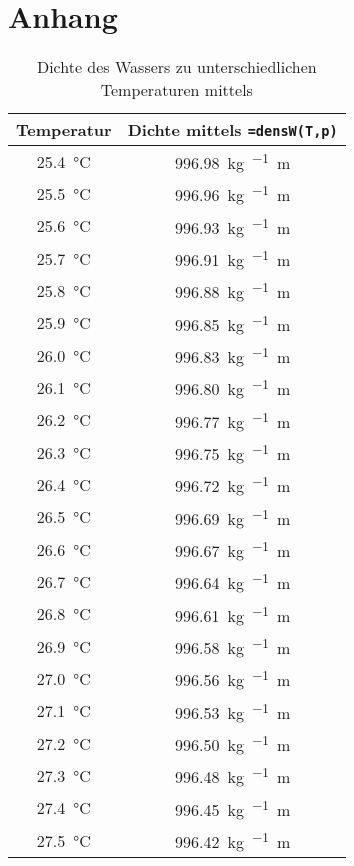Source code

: \section*{Anhang}
\label{sec:anhang}

\vspace*{-2.5mm}
\renewcommand{\arraystretch}{1.2}
\begin{table}[h!]
	\centering
	\caption{Dichte des Wassers zu unterschiedlichen Temperaturen mittels \cite{BernhardSpang.2002}}
	\label{tab:dichte}
	\begin{tabulary}{\textwidth}{C|C}
		\hline
		\textbf{Temperatur} & \textbf{Dichte mittels \texttt{=densW(T,p)}} \\ 
		\hline
		\SI{25,4}{\celsius} & \SI{996,98}{\kg\per{}\meter} \\
		\SI{25,5}{\celsius} & \SI{996,96}{\kg\per{}\meter} \\
		\SI{25,6}{\celsius} & \SI{996,93}{\kg\per{}\meter} \\
		\SI{25,7}{\celsius} & \SI{996,91}{\kg\per{}\meter} \\
		\SI{25,8}{\celsius} & \SI{996,88}{\kg\per{}\meter} \\
		\SI{25,9}{\celsius} & \SI{996,85}{\kg\per{}\meter} \\
		\SI{26,0}{\celsius} & \SI{996,83}{\kg\per{}\meter} \\
		\SI{26,1}{\celsius} & \SI{996,80}{\kg\per{}\meter} \\
		\SI{26,2}{\celsius} & \SI{996,77}{\kg\per{}\meter} \\
		\SI{26,3}{\celsius} & \SI{996,75}{\kg\per{}\meter} \\
		\SI{26,4}{\celsius} & \SI{996,72}{\kg\per{}\meter} \\
		\SI{26,5}{\celsius} & \SI{996,69}{\kg\per{}\meter} \\
		\SI{26,6}{\celsius} & \SI{996,67}{\kg\per{}\meter} \\
		\SI{26,7}{\celsius} & \SI{996,64}{\kg\per{}\meter} \\
		\SI{26,8}{\celsius} & \SI{996,61}{\kg\per{}\meter} \\
		\SI{26,9}{\celsius} & \SI{996,58}{\kg\per{}\meter} \\
		\SI{27,0}{\celsius} & \SI{996,56}{\kg\per{}\meter} \\
		\SI{27,1}{\celsius} & \SI{996,53}{\kg\per{}\meter} \\
		\SI{27,2}{\celsius} & \SI{996,50}{\kg\per{}\meter} \\
		\SI{27,3}{\celsius} & \SI{996,48}{\kg\per{}\meter} \\
		\SI{27,4}{\celsius} & \SI{996,45}{\kg\per{}\meter} \\
		\SI{27,5}{\celsius} & \SI{996,42}{\kg\per{}\meter} \\
		\hline
	\end{tabulary}
\end{table}
\FloatBarrier
\vspace*{-2.5mm}
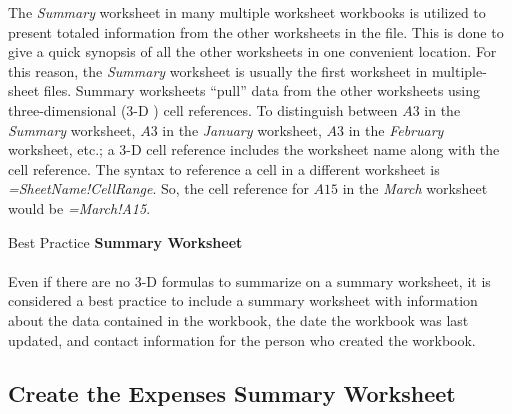 The \textit{Summary} worksheet in many multiple worksheet workbooks is utilized to present totaled information from the other worksheets in the file. This is done to give a quick synopsis of all the other worksheets in one convenient location. For this reason, the \textit{Summary} worksheet is usually the first worksheet in multiple-sheet files. Summary worksheets ``pull'' data from the other worksheets using three-dimensional ($ 3 $-D ) cell references. To distinguish between $ A3 $ in the \textit{Summary} worksheet, $ A3 $ in the \textit{January} worksheet, $ A3 $ in the \textit{February} worksheet, etc.; a $ 3 $-D cell reference includes the worksheet name along with the cell reference. The syntax to reference a cell in a different worksheet is \textit{=SheetName!CellRange}. So, the cell reference for $ A15 $ in the \textit{March} worksheet would be \textit{=March!A15}.

\begin{center}
	\begin{infobox}{Best Practice}
		\textbf{Summary Worksheet}
		\\
		\\
		Even if there are no $ 3 $-D formulas to summarize on a summary worksheet, it is considered a best practice to include a summary worksheet with information about the data contained in the workbook, the date the workbook was last updated, and contact information for the person who created the workbook.
	\end{infobox}
\end{center}

\subsection{Create the Expenses Summary Worksheet}

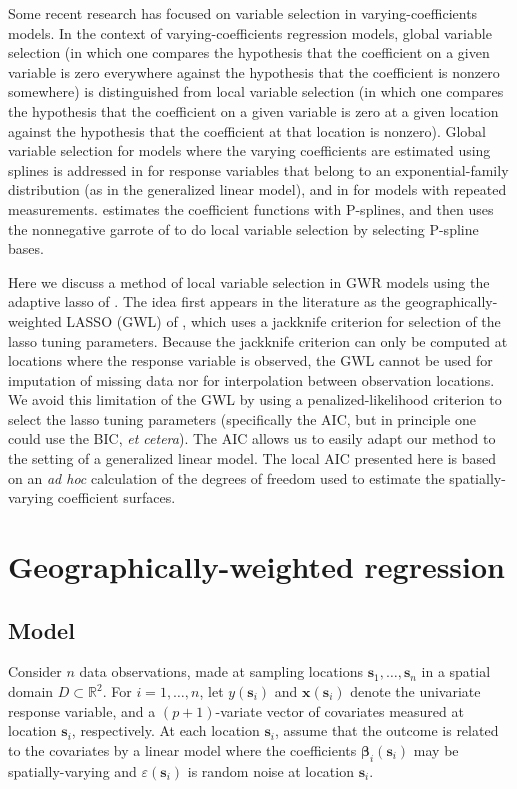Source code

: \documentclass[authoryear, review, 11pt]{elsarticle}
\begin{document}
	Some recent research has focused on variable selection in varying-coefficients models. In the context of varying-coefficients regression models, global variable selection (in which one compares the hypothesis that the coefficient on a given variable is zero everywhere against the hypothesis that the coefficient is nonzero somewhere) is distinguished from local variable selection (in which one compares the hypothesis that the coefficient on a given variable is zero at a given location against the hypothesis that the coefficient at that location is nonzero). Global variable selection for models where the varying coefficients are estimated using splines is addressed in \cite{Fan:1999} for response variables that belong to an exponential-family distribution (as in the generalized linear model), and in \cite{Wang:2008a} for models with repeated measurements. \cite{Antoniadis:2012a} estimates the coefficient functions with P-splines, and then uses the nonnegative garrote of \cite{Breiman:1995} to do local variable selection by selecting P-spline bases.
	
	Here we discuss a method of local variable selection in GWR models using the adaptive lasso of \cite{Zou:2006}. The idea first appears in the literature as the geographically-weighted LASSO (GWL) of \cite{Wheeler:2009}, which uses a jackknife criterion for selection of the lasso tuning parameters. Because the jackknife criterion can only be computed at locations where the response variable is observed, the GWL cannot be used for imputation of missing data nor for interpolation between observation locations. We avoid this limitation of the GWL by using a penalized-likelihood criterion to select the lasso tuning parameters (specifically the AIC, but in principle one could use the BIC, \emph{et cetera}). The AIC allows us to easily adapt our method to the setting of a generalized linear model. The local AIC presented here is based on an \emph{ad hoc} calculation of the degrees of freedom used to estimate the spatially-varying coefficient surfaces.
	
\section{Geographically-weighted regression \label{section:GWR}}

	\subsection{Model}
	Consider $n$ data observations, made at sampling locations $\bm{s}_1, \dots, \bm{s}_n$ in a spatial domain $D \subset \mathbb{R}^2$. For $i = 1, \dots, n$, let $y(\bm{s}_i)$ and $\bm{x}(\bm{s}_i)$ denote the univariate response variable, and a $(p+1)$-variate vector of covariates measured at location $\bm{s}_i$, respectively. At each location $\bm{s}_i$, assume that the outcome is related to the covariates by a linear model where the coefficients $\bm{\beta}_i(\bm{s}_i)$ may be spatially-varying and $\varepsilon(\bm{s}_i)$ is random noise at location $\bm{s}_i$.
\end{document}
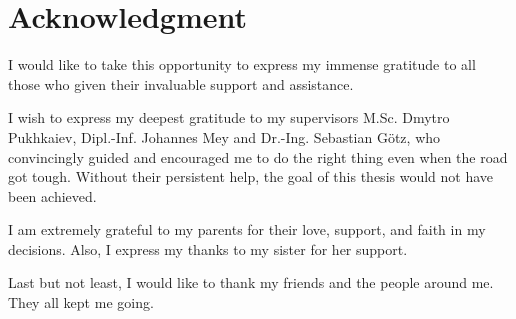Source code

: \section*{Acknowledgment}
I would like to take this opportunity to express my immense gratitude to all those who given their invaluable support and assistance.

I wish to express my deepest gratitude to my supervisors M.Sc. Dmytro Pukhkaiev, Dipl.-Inf. Johannes Mey and Dr.-Ing. Sebastian Götz, who convincingly guided and encouraged me to do the right thing even when the road got tough. Without their persistent help, the goal of this thesis would not have been achieved.

I am extremely grateful to my parents for their love,  support, and faith in my decisions.  Also, I express my thanks to my sister for her support. 

Last but not least, I would like to thank my friends and the people around me. They all kept me going.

What is being asked:
How many lines of the entries include the string "mittels"? Answer with a number and no other words.

Answer to the exercise:
2